● Exercise brief: Transcribe all the records exactly and omit any images they hold.

Rendered images with source text

■ ■ ■ ■ ■ ■ ■

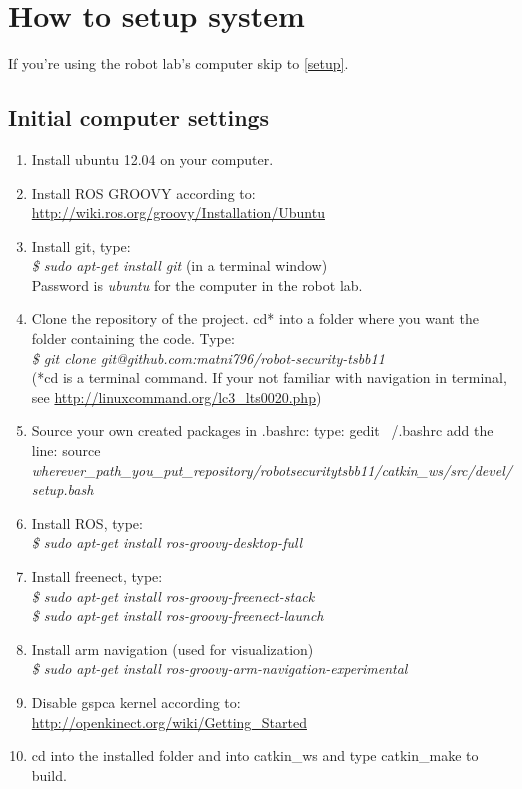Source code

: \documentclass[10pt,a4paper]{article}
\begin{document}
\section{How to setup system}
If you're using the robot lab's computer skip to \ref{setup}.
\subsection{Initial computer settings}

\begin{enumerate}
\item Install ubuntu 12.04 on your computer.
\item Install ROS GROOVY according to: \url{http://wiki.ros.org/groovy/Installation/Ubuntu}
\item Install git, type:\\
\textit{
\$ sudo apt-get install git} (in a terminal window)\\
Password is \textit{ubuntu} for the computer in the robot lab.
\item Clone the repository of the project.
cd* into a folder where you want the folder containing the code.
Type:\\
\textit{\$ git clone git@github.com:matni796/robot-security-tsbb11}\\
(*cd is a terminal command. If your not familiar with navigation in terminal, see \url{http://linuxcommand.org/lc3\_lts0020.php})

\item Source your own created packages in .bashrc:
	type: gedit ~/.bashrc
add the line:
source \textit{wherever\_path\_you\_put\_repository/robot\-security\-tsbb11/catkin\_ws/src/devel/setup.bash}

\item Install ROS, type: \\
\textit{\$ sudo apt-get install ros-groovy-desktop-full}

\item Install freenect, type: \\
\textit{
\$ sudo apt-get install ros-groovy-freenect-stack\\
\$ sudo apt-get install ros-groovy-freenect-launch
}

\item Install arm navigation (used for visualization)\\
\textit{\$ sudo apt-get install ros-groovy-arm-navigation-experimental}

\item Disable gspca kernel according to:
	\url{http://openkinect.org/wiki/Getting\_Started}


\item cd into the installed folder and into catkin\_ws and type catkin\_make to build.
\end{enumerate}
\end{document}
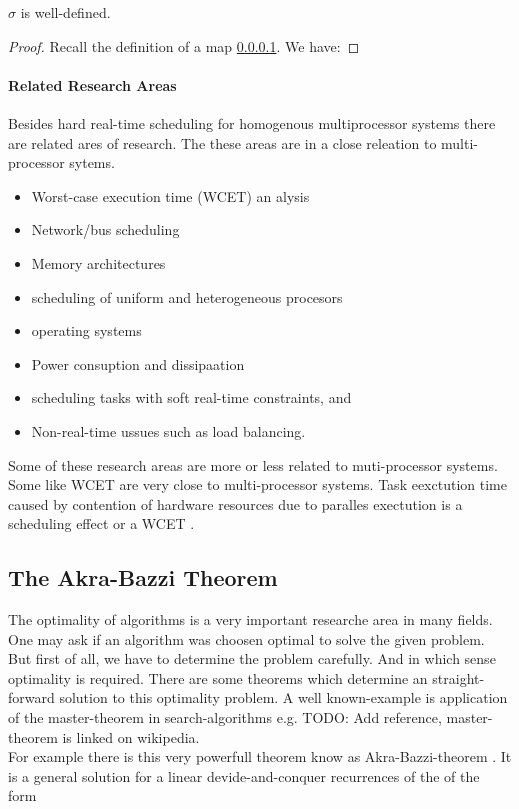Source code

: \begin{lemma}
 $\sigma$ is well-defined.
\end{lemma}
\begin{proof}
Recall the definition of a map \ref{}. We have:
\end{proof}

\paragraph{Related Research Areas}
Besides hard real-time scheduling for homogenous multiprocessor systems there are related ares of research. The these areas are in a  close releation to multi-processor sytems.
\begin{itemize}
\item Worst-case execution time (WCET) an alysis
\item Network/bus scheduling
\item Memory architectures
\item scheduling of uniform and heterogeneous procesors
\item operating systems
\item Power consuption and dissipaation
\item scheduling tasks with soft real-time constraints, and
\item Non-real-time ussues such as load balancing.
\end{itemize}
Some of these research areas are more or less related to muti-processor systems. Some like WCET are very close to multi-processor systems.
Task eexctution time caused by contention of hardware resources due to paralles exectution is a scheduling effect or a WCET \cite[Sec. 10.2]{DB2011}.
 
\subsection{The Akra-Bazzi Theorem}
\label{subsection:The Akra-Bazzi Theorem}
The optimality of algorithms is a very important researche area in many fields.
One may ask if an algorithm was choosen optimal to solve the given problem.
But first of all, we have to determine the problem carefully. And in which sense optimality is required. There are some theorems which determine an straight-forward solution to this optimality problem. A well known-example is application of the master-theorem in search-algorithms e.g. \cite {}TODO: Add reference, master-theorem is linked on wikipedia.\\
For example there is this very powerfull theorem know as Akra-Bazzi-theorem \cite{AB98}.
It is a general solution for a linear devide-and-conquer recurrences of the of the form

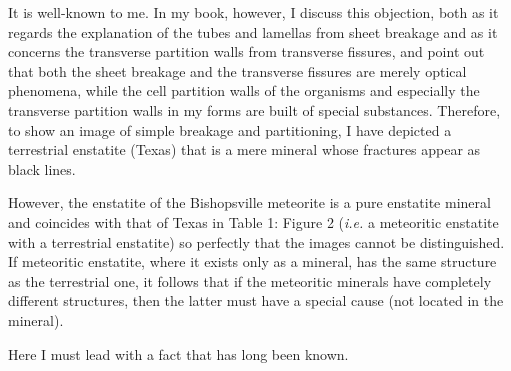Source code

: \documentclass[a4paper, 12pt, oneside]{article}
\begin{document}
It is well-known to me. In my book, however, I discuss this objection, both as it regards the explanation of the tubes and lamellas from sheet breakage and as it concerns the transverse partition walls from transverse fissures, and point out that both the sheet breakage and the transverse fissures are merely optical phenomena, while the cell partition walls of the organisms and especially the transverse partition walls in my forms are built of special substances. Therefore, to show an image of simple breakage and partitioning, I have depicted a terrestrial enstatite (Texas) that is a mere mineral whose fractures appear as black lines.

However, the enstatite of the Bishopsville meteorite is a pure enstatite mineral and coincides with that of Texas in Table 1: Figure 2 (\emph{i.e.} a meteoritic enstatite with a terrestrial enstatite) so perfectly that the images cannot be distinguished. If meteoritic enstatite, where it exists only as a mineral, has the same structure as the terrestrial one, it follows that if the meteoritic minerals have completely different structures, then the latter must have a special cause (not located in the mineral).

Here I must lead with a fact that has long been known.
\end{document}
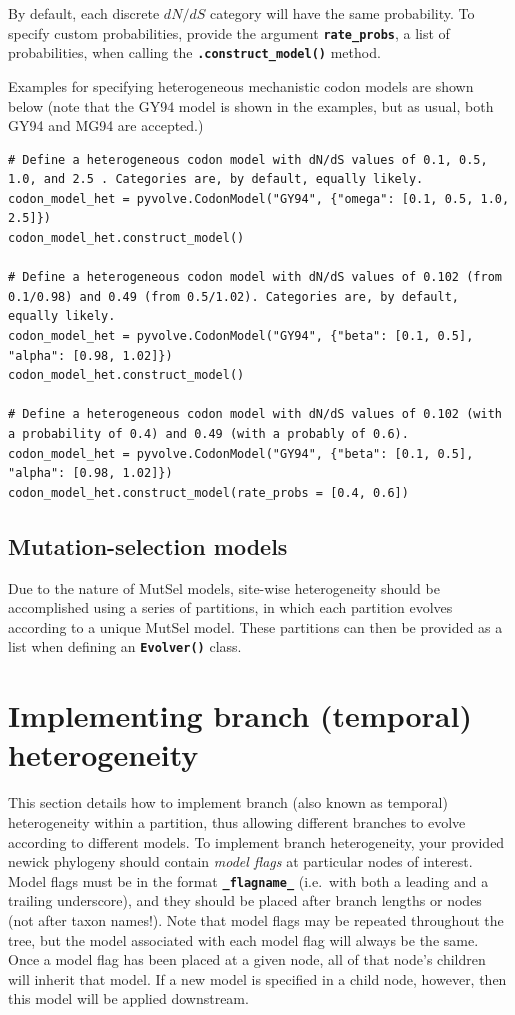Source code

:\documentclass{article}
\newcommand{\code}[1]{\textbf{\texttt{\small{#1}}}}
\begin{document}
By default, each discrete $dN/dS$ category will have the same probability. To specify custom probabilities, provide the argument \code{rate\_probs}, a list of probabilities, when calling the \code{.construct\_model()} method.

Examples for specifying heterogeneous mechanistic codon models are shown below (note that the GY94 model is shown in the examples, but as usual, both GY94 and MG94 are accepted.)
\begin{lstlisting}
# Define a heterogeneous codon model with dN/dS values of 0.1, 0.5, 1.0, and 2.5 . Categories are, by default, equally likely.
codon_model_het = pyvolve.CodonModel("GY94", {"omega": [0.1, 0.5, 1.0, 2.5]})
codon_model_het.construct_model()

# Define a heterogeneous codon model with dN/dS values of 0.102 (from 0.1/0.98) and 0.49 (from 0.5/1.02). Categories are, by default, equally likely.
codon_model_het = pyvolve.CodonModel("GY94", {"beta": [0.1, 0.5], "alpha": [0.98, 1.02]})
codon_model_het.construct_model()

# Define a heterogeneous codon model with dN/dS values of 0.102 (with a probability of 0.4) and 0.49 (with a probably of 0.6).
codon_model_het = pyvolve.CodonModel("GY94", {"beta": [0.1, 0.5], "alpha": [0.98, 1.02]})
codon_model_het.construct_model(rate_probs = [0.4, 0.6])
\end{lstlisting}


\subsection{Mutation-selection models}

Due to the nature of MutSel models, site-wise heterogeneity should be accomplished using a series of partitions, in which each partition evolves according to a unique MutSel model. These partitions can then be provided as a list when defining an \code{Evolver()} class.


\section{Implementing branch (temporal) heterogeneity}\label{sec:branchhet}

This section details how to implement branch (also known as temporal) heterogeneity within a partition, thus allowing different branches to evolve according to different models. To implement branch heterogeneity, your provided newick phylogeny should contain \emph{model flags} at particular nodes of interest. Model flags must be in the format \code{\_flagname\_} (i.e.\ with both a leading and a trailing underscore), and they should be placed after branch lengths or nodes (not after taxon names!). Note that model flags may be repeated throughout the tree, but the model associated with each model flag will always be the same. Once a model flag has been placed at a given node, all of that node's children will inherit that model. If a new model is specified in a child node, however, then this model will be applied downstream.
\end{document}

■ ■ ■ ■ ■ ■ ■

● Solution for this problem:
Source code

: \documentclass[10pt,a4paper]{article}
\begin{document}
\section{How to setup system}
If you're using the robot lab's computer skip to \ref{setup}.
\subsection{Initial computer settings}

\begin{enumerate}
\item Install ubuntu 12.04 on your computer.
\item Install ROS GROOVY according to: \url{http://wiki.ros.org/groovy/Installation/Ubuntu}
\item Install git, type:\\
\textit{
\$ sudo apt-get install git} (in a terminal window)\\
Password is \textit{ubuntu} for the computer in the robot lab.
\item Clone the repository of the project.
cd* into a folder where you want the folder containing the code.
Type:\\
\textit{\$ git clone git@github.com:matni796/robot-security-tsbb11}\\
(*cd is a terminal command. If your not familiar with navigation in terminal, see \url{http://linuxcommand.org/lc3\_lts0020.php})

\item Source your own created packages in .bashrc:
	type: gedit ~/.bashrc
add the line:
source \textit{wherever\_path\_you\_put\_repository/robot\-security\-tsbb11/catkin\_ws/src/devel/setup.bash}

\item Install ROS, type: \\
\textit{\$ sudo apt-get install ros-groovy-desktop-full}

\item Install freenect, type: \\
\textit{
\$ sudo apt-get install ros-groovy-freenect-stack\\
\$ sudo apt-get install ros-groovy-freenect-launch
}

\item Install arm navigation (used for visualization)\\
\textit{\$ sudo apt-get install ros-groovy-arm-navigation-experimental}

\item Disable gspca kernel according to:
	\url{http://openkinect.org/wiki/Getting\_Started}


\item cd into the installed folder and into catkin\_ws and type catkin\_make to build.
\end{enumerate}
\end{document}
Source code

: \begin{lemma}
 $\sigma$ is well-defined.
\end{lemma}
\begin{proof}
Recall the definition of a map \ref{}. We have:
\end{proof}

\paragraph{Related Research Areas}
Besides hard real-time scheduling for homogenous multiprocessor systems there are related ares of research. The these areas are in a  close releation to multi-processor sytems.
\begin{itemize}
\item Worst-case execution time (WCET) an alysis
\item Network/bus scheduling
\item Memory architectures
\item scheduling of uniform and heterogeneous procesors
\item operating systems
\item Power consuption and dissipaation
\item scheduling tasks with soft real-time constraints, and
\item Non-real-time ussues such as load balancing.
\end{itemize}
Some of these research areas are more or less related to muti-processor systems. Some like WCET are very close to multi-processor systems.
Task eexctution time caused by contention of hardware resources due to paralles exectution is a scheduling effect or a WCET \cite[Sec. 10.2]{DB2011}.
 
\subsection{The Akra-Bazzi Theorem}
\label{subsection:The Akra-Bazzi Theorem}
The optimality of algorithms is a very important researche area in many fields.
One may ask if an algorithm was choosen optimal to solve the given problem.
But first of all, we have to determine the problem carefully. And in which sense optimality is required. There are some theorems which determine an straight-forward solution to this optimality problem. A well known-example is application of the master-theorem in search-algorithms e.g. \cite {}TODO: Add reference, master-theorem is linked on wikipedia.\\
For example there is this very powerfull theorem know as Akra-Bazzi-theorem \cite{AB98}.
It is a general solution for a linear devide-and-conquer recurrences of the of the form

Source code

: \documentclass[a4paper, 12pt, oneside]{article}
\begin{document}
It is well-known to me. In my book, however, I discuss this objection, both as it regards the explanation of the tubes and lamellas from sheet breakage and as it concerns the transverse partition walls from transverse fissures, and point out that both the sheet breakage and the transverse fissures are merely optical phenomena, while the cell partition walls of the organisms and especially the transverse partition walls in my forms are built of special substances. Therefore, to show an image of simple breakage and partitioning, I have depicted a terrestrial enstatite (Texas) that is a mere mineral whose fractures appear as black lines.

However, the enstatite of the Bishopsville meteorite is a pure enstatite mineral and coincides with that of Texas in Table 1: Figure 2 (\emph{i.e.} a meteoritic enstatite with a terrestrial enstatite) so perfectly that the images cannot be distinguished. If meteoritic enstatite, where it exists only as a mineral, has the same structure as the terrestrial one, it follows that if the meteoritic minerals have completely different structures, then the latter must have a special cause (not located in the mineral).

Here I must lead with a fact that has long been known.
\end{document}
Source code

:\documentclass{article}
\newcommand{\code}[1]{\textbf{\texttt{\small{#1}}}}
\begin{document}
By default, each discrete $dN/dS$ category will have the same probability. To specify custom probabilities, provide the argument \code{rate\_probs}, a list of probabilities, when calling the \code{.construct\_model()} method.

Examples for specifying heterogeneous mechanistic codon models are shown below (note that the GY94 model is shown in the examples, but as usual, both GY94 and MG94 are accepted.)
\begin{lstlisting}
# Define a heterogeneous codon model with dN/dS values of 0.1, 0.5, 1.0, and 2.5 . Categories are, by default, equally likely.
codon_model_het = pyvolve.CodonModel("GY94", {"omega": [0.1, 0.5, 1.0, 2.5]})
codon_model_het.construct_model()

# Define a heterogeneous codon model with dN/dS values of 0.102 (from 0.1/0.98) and 0.49 (from 0.5/1.02). Categories are, by default, equally likely.
codon_model_het = pyvolve.CodonModel("GY94", {"beta": [0.1, 0.5], "alpha": [0.98, 1.02]})
codon_model_het.construct_model()

# Define a heterogeneous codon model with dN/dS values of 0.102 (with a probability of 0.4) and 0.49 (with a probably of 0.6).
codon_model_het = pyvolve.CodonModel("GY94", {"beta": [0.1, 0.5], "alpha": [0.98, 1.02]})
codon_model_het.construct_model(rate_probs = [0.4, 0.6])
\end{lstlisting}


\subsection{Mutation-selection models}

Due to the nature of MutSel models, site-wise heterogeneity should be accomplished using a series of partitions, in which each partition evolves according to a unique MutSel model. These partitions can then be provided as a list when defining an \code{Evolver()} class.


\section{Implementing branch (temporal) heterogeneity}\label{sec:branchhet}

This section details how to implement branch (also known as temporal) heterogeneity within a partition, thus allowing different branches to evolve according to different models. To implement branch heterogeneity, your provided newick phylogeny should contain \emph{model flags} at particular nodes of interest. Model flags must be in the format \code{\_flagname\_} (i.e.\ with both a leading and a trailing underscore), and they should be placed after branch lengths or nodes (not after taxon names!). Note that model flags may be repeated throughout the tree, but the model associated with each model flag will always be the same. Once a model flag has been placed at a given node, all of that node's children will inherit that model. If a new model is specified in a child node, however, then this model will be applied downstream.
\end{document}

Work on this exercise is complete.